También es una cuestión de pura lógica, de sostenibilidad. El chef riojano critica que "nos obsesionamos" con una ínfima parte del animal -solomillo, entrecot, costilla, chuleta- que coincide con el músculo; y el resto lo despreciamos. De estos despojos "una pequeña parte va a casquería y lo demás se utiliza para piensos, caldos concentrados, salsas... ¿Por qué?". Semejante derroche obliga a una sobreproducción ganadera que también implica más consumo de agua, de petróleo, más contaminación. Y en un mundo con recursos escasos, ¿no sería mejor aprovechar al máximo lo que producimos para evitar exprimir el planeta más de lo debido? ¿Por qué no lo hacemos?
Tiquismiquis
Porque nos hemos vuelto tiquismiquis. Desde que el mundo es mundo las especies han aprendido a optimizar el alimento hasta el límite. Sin embargo, la opulencia lo cambia todo. Especialmente, el cambio radical se fraguó en el siglo XIX, cuando la industrialización desplazó masivamente mano de obra del campo a las ciudades. Ahí se rompieron vínculos con la tradición rural, la guardiana de las esencias. Y comenzó el declive de aquellos platos laboriosos en los que se daba salida a todas las partes del bicho, hasta a las más recónditas. Si a esto se unen épocas de abundancia y esnobismo, acabamos en un mundo dominado por los remilgos. Algo que no ocurre en países donde la tradición aún se respeta, como en la mayoría de los estados asiáticos donde uno tiene la sensación de que todo lo que no es una piedra, es comestible. Y también en Sudamérica, con mención especial a Perú, donde los anticuchos de corazón son plato nacional. Un preparado que, por cierto, tiene su origen en las vísceras que los españoles arrojaban a los esclavos para alimentarlos.

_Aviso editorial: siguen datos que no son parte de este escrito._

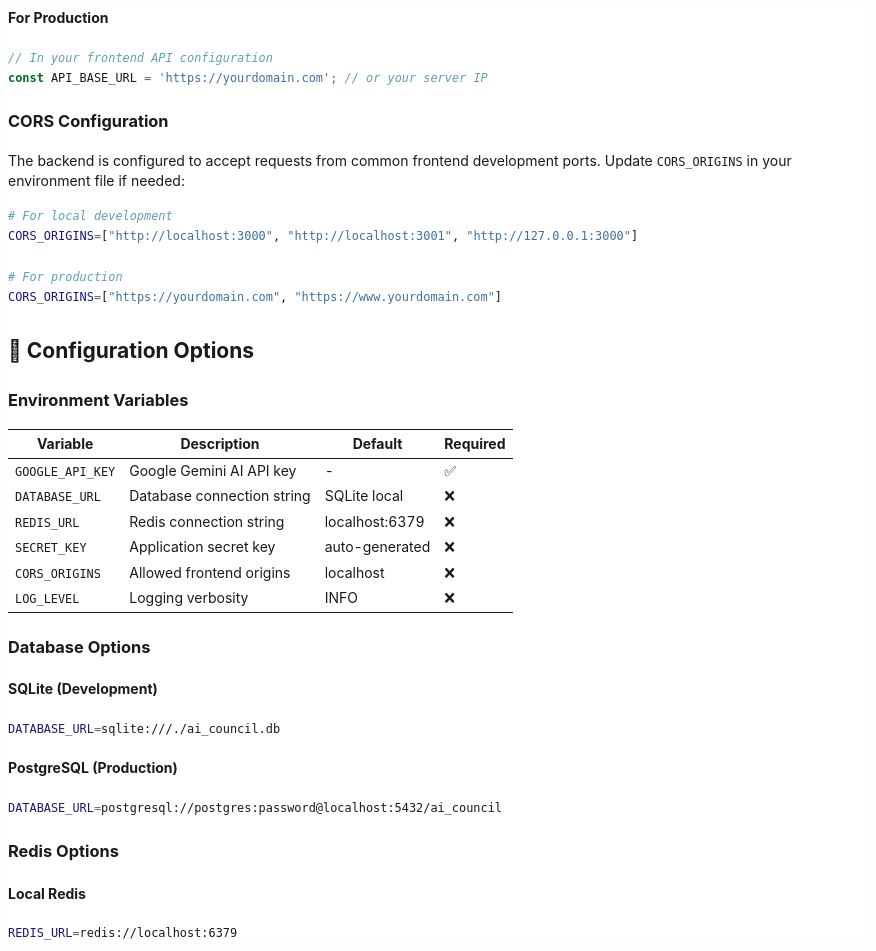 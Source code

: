 #### For Production
```javascript
// In your frontend API configuration
const API_BASE_URL = 'https://yourdomain.com'; // or your server IP
```

### CORS Configuration

The backend is configured to accept requests from common frontend development ports. Update `CORS_ORIGINS` in your environment file if needed:

```bash
# For local development
CORS_ORIGINS=["http://localhost:3000", "http://localhost:3001", "http://127.0.0.1:3000"]

# For production
CORS_ORIGINS=["https://yourdomain.com", "https://www.yourdomain.com"]
```

## 🔧 Configuration Options

### Environment Variables

| Variable | Description | Default | Required |
|----------|-------------|---------|----------|
| `GOOGLE_API_KEY` | Google Gemini AI API key | - | ✅ |
| `DATABASE_URL` | Database connection string | SQLite local | ❌ |
| `REDIS_URL` | Redis connection string | localhost:6379 | ❌ |
| `SECRET_KEY` | Application secret key | auto-generated | ❌ |
| `CORS_ORIGINS` | Allowed frontend origins | localhost | ❌ |
| `LOG_LEVEL` | Logging verbosity | INFO | ❌ |

### Database Options

#### SQLite (Development)
```bash
DATABASE_URL=sqlite:///./ai_council.db
```

#### PostgreSQL (Production)
```bash
DATABASE_URL=postgresql://postgres:password@localhost:5432/ai_council
```

### Redis Options

#### Local Redis
```bash
REDIS_URL=redis://localhost:6379
```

Hay muchos ejemplos que demuestran el desprecio con el que durante décadas fue tratada la casquería. Miguel de Unamuno no dudaba en criticar el gusto madrileño por los órganos internos al denostar "la cocina con sus picantes, sus callos y caracoles y otras porquerías". James Joyce, en su presentación del señor Leopold Bloom en 'Ulises', no dejaba en muy buen lugar a la vísceras al describir que "...sobre todo, le gustaban los riñones de cordero a la parrilla, que daban a su paladar un sutil sabor de orina levemente olorosa".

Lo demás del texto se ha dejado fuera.